LOS ANGELES, June 10, 2015 (GLOBE NEWSWIRE) -- Lion Biotechnologies, Inc. (Nasdaq:LBIO), a biotechnology company that is developing novel cancer immunotherapies based on tumor-infiltrating lymphocytes (TIL), today announced that the FDA has granted orphan status to the company's lead product candidate, LN-144, for the treatment of stage 2b to stage 4 malignant melanoma.
The FDA grants orphan status to novel drugs or biologics to treat rare medical diseases or conditions that affect fewer than 200,000 people in the United States. By receiving this designation for LN-144, Lion will be eligible for tax credits for clinical testing, exemption from a prescription drug user fee, and seven years of market exclusivity.
"FDA orphan drug designation reflects the urgent need within the medical community for new and effective treatment options for patients with malignant melanoma," said Elma Hawkins, PhD, Lion's president and chief executive officer. "The benefits and incentives for an approved orphan drug are also strategically important from a regulatory and commercial perspective. We remain on track to initiate a Phase 2 trial of LN-144 for the treatment of patients with refractory melanoma later this year."
About Lion Biotechnologies
Lion Biotechnologies, Inc. is focused on the development of cancer immunotherapy products for the treatment of various cancers. The company's lead product candidate is an adoptive cell therapy using tumor-infiltrating lymphocytes (TIL) for the treatment of patients with refractory metastatic melanoma, and is based on a clinical Cooperative Research and Development Agreement with the National Cancer Institute. TIL therapy is also being evaluated in physician-sponsored clinical trials at MD Anderson Cancer Center and Moffitt Cancer Center. For more information, please visit http://www.lionbio.com.

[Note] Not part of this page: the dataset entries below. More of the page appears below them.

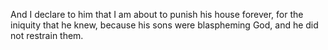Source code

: And I declare to him that I am about to punish his house forever, for the iniquity that he knew, because his sons were blaspheming God, and he did not restrain them.
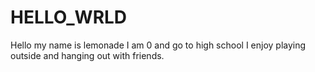 # HELLO_WRLD
Hello my name is lemonade
I am 0 and go to high school
I enjoy playing outside and hanging out with friends.
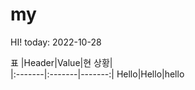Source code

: # my
HI!
today: 2022-10-28

표
|Header|Value|현 상황|  
|:-------|:-------|-------:|
Hello|Hello|hello

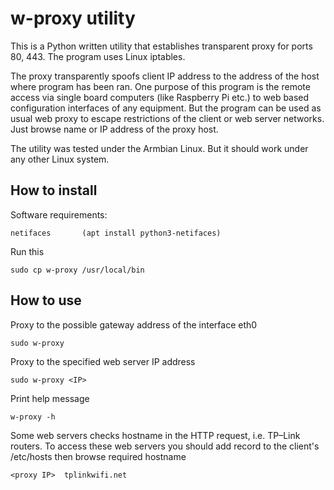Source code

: # w-proxy utility

This is a Python written utility that establishes transparent proxy for ports 80, 443. The program uses Linux iptables.

The proxy transparently spoofs client IP address to the address of the host where program has been ran. One purpose of this program is the remote access via single board computers (like Raspberry Pi etc.) to web based configuration interfaces of any equipment. But the program can be used as usual web proxy to escape restrictions of the client or web server networks. Just browse name or IP address of the proxy host.

The utility was tested under the Armbian Linux. But it should work under any other Linux system.

## How to install

Software requirements:

    netifaces       (apt install python3-netifaces)

Run this

    sudo cp w-proxy /usr/local/bin

## How to use

Proxy to the possible gateway address of the interface eth0

	sudo w-proxy

Proxy to the specified web server IP address

	sudo w-proxy <IP>

Print help message

	w-proxy -h

Some web servers checks hostname in the HTTP request, i.e. TP–Link routers. To access these web servers you should add record to the client's /etc/hosts then browse required hostname

	<proxy IP>	tplinkwifi.net
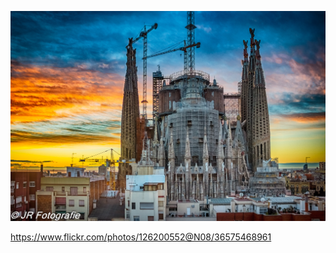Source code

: ![](https://github.com/rubiojr/rubiojr/raw/master/img/barcelona-sunrise.jpg)

https://www.flickr.com/photos/126200552@N08/36575468961
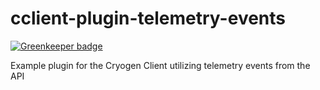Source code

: # cclient-plugin-telemetry-events

[![Greenkeeper badge](https://badges.greenkeeper.io/Pyragon/cclient-plugin-telemetry-events.svg)](https://greenkeeper.io/)

Example plugin for the Cryogen Client utilizing telemetry events from the API
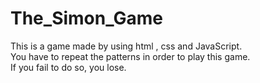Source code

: # The_Simon_Game

This is a game made by using html , css and JavaScript. <br>
You have to repeat the patterns in order to play this game. <br>
If you fail to do so, you lose. <br>
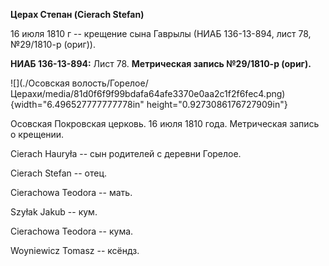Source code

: **Церах Степан (Cierach Stefan)**

16 июля 1810 г -- крещение сына Гаврылы (НИАБ 136-13-894, лист 78,
№29/1810-р (ориг)).

**НИАБ 136-13-894:** Лист 78. **Метрическая запись №29/1810-р (ориг).**

![](./Осовская волость/Горелое/Церахи/media/81d0f6f9f99bdafa64afe3370e0aa2c1f2f6fec4.png){width="6.496527777777778in"
height="0.9273086176727909in"}

Осовская Покровская церковь. 16 июля 1810 года. Метрическая запись о
крещении.

Cierach Hauryła -- сын родителей с деревни Горелое.

Cierach Stefan -- отец.

Cierachowa Teodora -- мать.

Szyłak Jakub -- кум.

Cierachowa Teodora -- кума.

Woyniewicz Tomasz -- ксёндз.
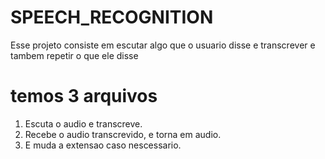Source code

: # SPEECH_RECOGNITION
Esse projeto consiste em escutar algo que o usuario disse e transcrever e tambem repetir o que ele disse

# temos 3 arquivos
<ol>
<li>Escuta o audio e transcreve.</li>
<li>Recebe o audio transcrevido, e torna em audio.</li>
<li>E muda a extensao caso nescessario.</li>
</ol>
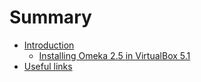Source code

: # Summary

* [Introduction](README.md)
    * [Installing Omeka 2.5 in VirtualBox 5.1](chapter1.md)
* [Useful links](useful-links.md)

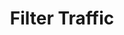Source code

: ---
sidebar_position: 3
title: "Filter Traffic"
sidebar_label: "Filter Traffic"
description: "Control network traffic in Alpine Linux platforms - filter packets, implement traffic rules, manage network access, and secure network communications."
keywords:
  - "alpine traffic filtering"
  - "packet filtering"
  - "traffic rules"
  - "network access control"
  - "traffic management"
tags:
  - alpine
  - traffic-filtering
  - packet-filtering
  - access-control
  - network-security
slug: /linux/alpine/network/firewall-setup/filter-traffic
---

Forward Looking Statements
This press release contains certain forward-looking statements that are subject to a number of risks and uncertainties, including the risks relating to the Company's ability to conduct its Phase 2 clinical trial in metastatic melanoma and to further successfully develop or commercialize the Company's TIL technologies. Additional risks and uncertainties are described in the Company's most recently filed quarterly report on Form 10-Q and annual report on Form 10-K. Except as permitted by law, the Company undertakes no obligation to update or revise any forward-looking statements, whether as a result of new information, future events or otherwise.